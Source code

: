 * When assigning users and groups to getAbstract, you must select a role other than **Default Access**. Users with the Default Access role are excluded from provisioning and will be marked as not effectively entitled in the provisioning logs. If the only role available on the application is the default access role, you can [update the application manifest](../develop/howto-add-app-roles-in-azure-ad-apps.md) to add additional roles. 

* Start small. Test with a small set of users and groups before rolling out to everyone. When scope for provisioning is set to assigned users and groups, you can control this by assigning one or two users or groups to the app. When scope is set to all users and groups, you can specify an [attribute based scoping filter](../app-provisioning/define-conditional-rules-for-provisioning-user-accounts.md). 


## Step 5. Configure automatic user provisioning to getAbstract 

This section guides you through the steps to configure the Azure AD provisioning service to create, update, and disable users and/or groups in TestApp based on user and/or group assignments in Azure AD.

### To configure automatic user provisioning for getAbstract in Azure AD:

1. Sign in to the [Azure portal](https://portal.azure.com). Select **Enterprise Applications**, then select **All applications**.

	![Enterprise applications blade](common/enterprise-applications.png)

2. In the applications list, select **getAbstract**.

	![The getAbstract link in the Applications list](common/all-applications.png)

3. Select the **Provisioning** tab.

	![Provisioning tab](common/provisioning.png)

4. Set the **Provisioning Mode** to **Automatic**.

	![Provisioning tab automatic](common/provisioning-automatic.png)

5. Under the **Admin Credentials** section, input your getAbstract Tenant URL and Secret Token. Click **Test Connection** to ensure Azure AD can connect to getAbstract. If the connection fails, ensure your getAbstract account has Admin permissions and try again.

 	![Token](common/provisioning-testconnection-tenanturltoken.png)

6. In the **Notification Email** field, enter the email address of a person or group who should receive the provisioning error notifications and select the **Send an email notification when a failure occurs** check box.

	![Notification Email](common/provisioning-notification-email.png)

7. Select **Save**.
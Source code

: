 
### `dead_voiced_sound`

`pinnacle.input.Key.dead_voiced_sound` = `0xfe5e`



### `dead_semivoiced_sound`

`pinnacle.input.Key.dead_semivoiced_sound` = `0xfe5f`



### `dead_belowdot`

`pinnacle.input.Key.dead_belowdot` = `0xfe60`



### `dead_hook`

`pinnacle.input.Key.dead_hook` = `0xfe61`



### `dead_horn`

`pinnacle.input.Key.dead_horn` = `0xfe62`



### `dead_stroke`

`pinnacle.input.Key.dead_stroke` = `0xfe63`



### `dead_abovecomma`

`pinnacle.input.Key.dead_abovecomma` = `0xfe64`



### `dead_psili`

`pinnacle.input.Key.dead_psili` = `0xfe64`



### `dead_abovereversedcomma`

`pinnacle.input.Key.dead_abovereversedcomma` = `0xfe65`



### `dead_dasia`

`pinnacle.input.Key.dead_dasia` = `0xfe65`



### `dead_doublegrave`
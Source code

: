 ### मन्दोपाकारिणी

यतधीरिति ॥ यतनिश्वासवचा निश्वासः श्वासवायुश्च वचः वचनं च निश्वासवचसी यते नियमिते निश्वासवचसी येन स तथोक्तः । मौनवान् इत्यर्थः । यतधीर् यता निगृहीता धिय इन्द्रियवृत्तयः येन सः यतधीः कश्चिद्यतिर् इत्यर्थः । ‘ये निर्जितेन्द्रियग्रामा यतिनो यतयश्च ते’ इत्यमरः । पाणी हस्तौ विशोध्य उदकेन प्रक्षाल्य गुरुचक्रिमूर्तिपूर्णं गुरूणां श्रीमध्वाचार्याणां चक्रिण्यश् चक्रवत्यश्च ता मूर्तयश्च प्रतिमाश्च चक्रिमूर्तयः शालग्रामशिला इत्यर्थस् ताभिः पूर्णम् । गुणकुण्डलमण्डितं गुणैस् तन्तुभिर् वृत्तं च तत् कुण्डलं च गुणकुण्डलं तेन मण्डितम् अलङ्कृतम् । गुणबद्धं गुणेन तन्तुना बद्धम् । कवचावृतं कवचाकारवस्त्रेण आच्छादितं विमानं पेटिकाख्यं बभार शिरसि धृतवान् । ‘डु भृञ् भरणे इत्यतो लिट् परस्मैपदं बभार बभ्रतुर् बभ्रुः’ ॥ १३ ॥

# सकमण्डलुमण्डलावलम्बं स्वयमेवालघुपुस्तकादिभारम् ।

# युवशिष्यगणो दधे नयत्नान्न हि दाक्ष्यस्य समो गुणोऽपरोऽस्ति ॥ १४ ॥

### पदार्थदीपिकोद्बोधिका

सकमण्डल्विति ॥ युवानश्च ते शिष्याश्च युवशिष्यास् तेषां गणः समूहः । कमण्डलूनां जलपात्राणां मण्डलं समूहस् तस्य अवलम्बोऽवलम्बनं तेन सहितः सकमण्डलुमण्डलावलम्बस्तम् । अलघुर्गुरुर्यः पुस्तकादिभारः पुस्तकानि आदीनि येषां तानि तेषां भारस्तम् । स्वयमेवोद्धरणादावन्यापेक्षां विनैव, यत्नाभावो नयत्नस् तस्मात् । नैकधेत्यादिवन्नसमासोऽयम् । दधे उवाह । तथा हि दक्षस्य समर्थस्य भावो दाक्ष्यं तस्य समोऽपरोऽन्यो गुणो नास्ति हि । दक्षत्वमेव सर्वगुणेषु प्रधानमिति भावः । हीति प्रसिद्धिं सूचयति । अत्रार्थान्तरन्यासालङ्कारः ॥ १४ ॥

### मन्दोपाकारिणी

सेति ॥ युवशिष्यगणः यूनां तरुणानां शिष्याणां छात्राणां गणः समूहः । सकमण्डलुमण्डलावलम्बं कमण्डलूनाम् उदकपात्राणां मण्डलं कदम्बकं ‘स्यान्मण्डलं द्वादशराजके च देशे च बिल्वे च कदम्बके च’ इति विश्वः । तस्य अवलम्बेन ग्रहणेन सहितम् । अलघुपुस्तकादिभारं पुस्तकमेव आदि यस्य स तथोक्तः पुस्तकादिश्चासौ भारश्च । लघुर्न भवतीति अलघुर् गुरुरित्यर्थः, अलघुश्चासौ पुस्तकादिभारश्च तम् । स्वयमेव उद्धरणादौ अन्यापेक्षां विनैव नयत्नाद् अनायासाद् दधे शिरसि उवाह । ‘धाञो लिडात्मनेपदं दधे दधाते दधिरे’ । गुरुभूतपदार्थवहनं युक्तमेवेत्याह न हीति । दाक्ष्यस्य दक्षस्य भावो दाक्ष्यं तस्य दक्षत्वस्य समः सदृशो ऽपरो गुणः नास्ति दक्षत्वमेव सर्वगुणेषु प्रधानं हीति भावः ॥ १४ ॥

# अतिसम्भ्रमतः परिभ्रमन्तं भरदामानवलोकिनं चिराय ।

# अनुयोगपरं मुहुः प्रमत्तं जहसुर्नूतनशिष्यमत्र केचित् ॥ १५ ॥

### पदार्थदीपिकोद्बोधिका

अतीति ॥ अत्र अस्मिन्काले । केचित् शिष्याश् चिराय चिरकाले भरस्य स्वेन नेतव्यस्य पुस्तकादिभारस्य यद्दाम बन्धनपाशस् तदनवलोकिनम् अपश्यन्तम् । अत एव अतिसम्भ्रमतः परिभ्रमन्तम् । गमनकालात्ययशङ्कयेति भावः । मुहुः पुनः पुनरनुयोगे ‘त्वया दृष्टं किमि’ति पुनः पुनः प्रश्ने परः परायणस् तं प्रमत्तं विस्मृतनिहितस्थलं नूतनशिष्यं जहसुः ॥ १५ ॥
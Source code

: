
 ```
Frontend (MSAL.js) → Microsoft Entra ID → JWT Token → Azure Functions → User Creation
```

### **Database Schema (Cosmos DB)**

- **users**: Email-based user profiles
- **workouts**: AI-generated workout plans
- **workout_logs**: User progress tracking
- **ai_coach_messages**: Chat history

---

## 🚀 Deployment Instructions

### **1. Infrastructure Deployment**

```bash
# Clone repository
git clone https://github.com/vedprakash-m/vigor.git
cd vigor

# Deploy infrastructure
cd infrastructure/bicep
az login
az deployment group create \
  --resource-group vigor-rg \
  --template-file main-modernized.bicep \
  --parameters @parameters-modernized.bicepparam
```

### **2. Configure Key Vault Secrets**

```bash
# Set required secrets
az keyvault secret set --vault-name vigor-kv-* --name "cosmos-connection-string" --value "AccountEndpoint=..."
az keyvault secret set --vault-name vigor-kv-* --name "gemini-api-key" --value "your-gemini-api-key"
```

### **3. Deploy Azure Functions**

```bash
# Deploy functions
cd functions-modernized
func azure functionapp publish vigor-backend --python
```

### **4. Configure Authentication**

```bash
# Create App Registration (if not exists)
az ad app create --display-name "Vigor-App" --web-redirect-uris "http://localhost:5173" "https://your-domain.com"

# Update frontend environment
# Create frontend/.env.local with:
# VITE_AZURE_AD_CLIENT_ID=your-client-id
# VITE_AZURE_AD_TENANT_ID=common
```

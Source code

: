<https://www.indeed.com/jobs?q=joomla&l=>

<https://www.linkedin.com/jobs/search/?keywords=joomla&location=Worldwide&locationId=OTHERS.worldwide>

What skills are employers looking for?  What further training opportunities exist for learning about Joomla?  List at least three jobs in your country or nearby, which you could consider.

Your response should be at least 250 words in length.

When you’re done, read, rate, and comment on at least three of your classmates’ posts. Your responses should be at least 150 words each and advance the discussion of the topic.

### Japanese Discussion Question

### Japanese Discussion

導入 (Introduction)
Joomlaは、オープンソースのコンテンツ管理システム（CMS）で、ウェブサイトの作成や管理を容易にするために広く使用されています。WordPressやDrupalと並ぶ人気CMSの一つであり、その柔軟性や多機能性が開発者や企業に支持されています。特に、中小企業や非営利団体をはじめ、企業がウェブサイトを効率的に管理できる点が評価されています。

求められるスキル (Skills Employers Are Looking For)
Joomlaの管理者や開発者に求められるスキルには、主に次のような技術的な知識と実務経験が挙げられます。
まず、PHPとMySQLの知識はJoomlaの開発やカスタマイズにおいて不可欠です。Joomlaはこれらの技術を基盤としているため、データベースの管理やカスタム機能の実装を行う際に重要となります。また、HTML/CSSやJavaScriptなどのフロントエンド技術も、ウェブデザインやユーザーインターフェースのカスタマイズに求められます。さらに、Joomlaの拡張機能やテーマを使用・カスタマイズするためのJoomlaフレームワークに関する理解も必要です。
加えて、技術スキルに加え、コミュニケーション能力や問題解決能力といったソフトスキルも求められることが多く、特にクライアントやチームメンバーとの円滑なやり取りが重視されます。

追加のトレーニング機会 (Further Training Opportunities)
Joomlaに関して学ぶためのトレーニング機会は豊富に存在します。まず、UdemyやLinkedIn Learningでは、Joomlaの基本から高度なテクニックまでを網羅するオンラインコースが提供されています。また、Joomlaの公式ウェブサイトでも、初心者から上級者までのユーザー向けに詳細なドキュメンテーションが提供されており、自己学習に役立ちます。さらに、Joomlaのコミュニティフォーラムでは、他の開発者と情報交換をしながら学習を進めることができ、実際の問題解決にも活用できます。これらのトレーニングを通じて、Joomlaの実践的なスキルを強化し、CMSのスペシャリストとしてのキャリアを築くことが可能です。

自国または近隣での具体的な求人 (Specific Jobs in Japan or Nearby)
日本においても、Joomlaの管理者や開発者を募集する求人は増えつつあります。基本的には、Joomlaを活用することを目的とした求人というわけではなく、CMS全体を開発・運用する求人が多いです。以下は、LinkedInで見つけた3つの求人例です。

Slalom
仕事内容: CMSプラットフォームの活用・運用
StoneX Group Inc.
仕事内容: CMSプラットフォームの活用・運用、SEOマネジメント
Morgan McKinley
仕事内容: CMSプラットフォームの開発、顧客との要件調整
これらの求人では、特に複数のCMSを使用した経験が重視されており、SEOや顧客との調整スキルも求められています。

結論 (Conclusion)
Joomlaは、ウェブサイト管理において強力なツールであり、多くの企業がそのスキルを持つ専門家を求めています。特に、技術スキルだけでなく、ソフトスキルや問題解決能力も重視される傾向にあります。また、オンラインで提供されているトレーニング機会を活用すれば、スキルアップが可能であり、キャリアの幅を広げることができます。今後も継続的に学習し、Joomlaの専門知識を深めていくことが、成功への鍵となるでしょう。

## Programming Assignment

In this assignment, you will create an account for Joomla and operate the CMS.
++++
** Exercise brief **
Looking at the listing above, which lines hold "keyvault"? Copy every such line.

** Your response **
az keyvault secret set --vault-name vigor-kv-* --name "cosmos-connection-string" --value "AccountEndpoint=..."
az keyvault secret set --vault-name vigor-kv-* --name "gemini-api-key" --value "your-gemini-api-key"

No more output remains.